Overcoming the OS
While looking for an interesting conference to attend this Spring, I found an article debating the usage of Flash over AJAX. Regardless of the technologies that will be used it had a good point in the last paragraph:
One thing is certain: the days of when people dismissed Internet clients as hopelessly inferior to native Windows clients are past. Everyone now understands that very sophisticated application functionality can be hosted in the browser, using its native capabilities plus some downloaded code. Applications should no longer be thought of as having a single runtime location: the Web allows them to execute co-operatively in real-time on the client and one or more servers. “It’s almost a new class of applications that’s fully on-demand and fully leverages the desktop,” Bill Appleton told me. “We’re really using both ends of this pipeline very effectively.”
I totally agree. Eventually the majority if not all applications will all be browser-based, server-hosted (loosely connected through web services with XMLRPC) but will still offer rich, user-friendly experiences that we’ve traditionally taken for granted from software that runs locally on our hardware. The evolution of web technologies is going to reach a point very soon where all that is important is having some hardware that can run a web browser to host these applications.
The focus is shifting from the OS compatibility to the applications themselves and the hardware they run on. Mobile and handheld devices are pushing this trend as well, because we need applications that will run on them with nearly the same functionality as on a normal PC. There is still a big religious war (even in my household) over what OS to use, what is supported on one verses another, whether it’s open sourced, and how much it costs (compared to it’s usefulness/stability/security/ease of use). But it won’t be long until it just doesn’t matter. Most likely, the free, open-sourced OSes will win, as long as they have the capability to run some video and audio drivers and a browser. We’re very close to that scenario and closer every day.
There are only a few classes of applications that I can think of that will be very difficult to port to the web: professional graphics editing, 3D modeling, video editing and other processor intensive software. But difficult doesn’t mean impossible.

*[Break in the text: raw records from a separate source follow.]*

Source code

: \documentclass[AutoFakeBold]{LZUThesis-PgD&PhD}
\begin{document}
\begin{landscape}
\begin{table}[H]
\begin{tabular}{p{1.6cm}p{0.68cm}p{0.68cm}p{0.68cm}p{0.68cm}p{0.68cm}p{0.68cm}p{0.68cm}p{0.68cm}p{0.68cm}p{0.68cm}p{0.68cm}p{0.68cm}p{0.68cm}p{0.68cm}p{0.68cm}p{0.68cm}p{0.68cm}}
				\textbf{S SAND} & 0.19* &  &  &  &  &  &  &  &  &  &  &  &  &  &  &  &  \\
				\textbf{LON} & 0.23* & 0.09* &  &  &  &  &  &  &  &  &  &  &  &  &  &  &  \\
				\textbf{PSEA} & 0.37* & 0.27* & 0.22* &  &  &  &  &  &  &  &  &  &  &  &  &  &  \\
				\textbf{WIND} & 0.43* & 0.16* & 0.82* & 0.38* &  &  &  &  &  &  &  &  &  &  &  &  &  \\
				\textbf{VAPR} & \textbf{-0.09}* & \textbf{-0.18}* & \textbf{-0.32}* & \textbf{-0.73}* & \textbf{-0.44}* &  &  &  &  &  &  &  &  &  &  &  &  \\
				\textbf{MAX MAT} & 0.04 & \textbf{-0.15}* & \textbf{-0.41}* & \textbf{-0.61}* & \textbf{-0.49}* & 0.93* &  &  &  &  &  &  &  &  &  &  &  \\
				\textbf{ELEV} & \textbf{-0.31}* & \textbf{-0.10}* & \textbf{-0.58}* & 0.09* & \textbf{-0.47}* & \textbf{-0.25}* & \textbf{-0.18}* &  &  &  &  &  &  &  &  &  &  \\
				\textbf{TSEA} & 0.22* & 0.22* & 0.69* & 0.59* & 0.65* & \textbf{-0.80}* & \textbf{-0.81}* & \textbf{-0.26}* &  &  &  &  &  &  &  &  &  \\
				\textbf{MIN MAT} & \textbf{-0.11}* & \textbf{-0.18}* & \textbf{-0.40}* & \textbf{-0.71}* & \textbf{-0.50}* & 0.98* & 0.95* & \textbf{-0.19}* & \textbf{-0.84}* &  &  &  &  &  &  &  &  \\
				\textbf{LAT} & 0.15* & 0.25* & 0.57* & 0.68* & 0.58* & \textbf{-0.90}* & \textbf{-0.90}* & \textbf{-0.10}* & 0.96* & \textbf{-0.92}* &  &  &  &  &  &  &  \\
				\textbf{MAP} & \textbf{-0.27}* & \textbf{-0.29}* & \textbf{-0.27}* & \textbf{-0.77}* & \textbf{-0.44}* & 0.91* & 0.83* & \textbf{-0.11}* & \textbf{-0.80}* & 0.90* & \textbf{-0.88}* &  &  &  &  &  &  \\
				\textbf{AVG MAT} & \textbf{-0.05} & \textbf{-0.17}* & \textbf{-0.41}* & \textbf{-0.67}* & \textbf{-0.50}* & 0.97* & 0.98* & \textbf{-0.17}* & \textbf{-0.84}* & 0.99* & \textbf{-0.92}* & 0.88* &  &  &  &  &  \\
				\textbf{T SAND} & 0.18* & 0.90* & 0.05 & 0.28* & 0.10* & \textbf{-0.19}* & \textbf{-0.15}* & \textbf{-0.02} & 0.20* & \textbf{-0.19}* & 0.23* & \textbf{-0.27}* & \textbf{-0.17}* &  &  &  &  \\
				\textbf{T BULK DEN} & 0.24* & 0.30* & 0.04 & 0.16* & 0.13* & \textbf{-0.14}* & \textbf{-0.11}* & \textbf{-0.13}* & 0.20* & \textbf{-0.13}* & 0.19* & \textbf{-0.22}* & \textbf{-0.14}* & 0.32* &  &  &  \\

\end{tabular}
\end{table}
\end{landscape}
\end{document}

Overcoming the OS has been a dream for a long time, from Larry Ellison’s suggestion that the future was in dumb terminals to Java’s promise of “compile once, run anywhere”. So what is different about now and the many other times this model has been pushed forward? I think that we’re on the verge of web technologies being robust enough and bandwidth being available enough and storage being cheap enough to enable apps through the browser to be a viable solution for most people’s needs. It will take longer before this will be viable for a corporate solution, but eventually, as hardware becomes cheap to the point where it’s disposable and wireless connection is ubiquitous, everything will be a web application.
So hopefully it won’t be long until it’s a moot point what OS you are using. Which will be a good thing because I won’t have to listen to my husband tell me how wonderful Linux is one minute and the next minute beat his head against the wall trying to figure out how to get the sound to work again because he broke a configuration setting. Nor will ever again I have to stare dumbfounded at my son’s iMac wondering how in the heck to get a context menu to pop up on anything. Life will be so much simpler.
Update:
I’m not the only one who’s seeing this trend: Greg Yardley had some similar thoughts a couple of weeks ago.
Update 2:
Light Reading reports that Google is not going to team with Wal-Mart to make Google PCs after all but there’s a flaw in their reasoning of why not from my point of view.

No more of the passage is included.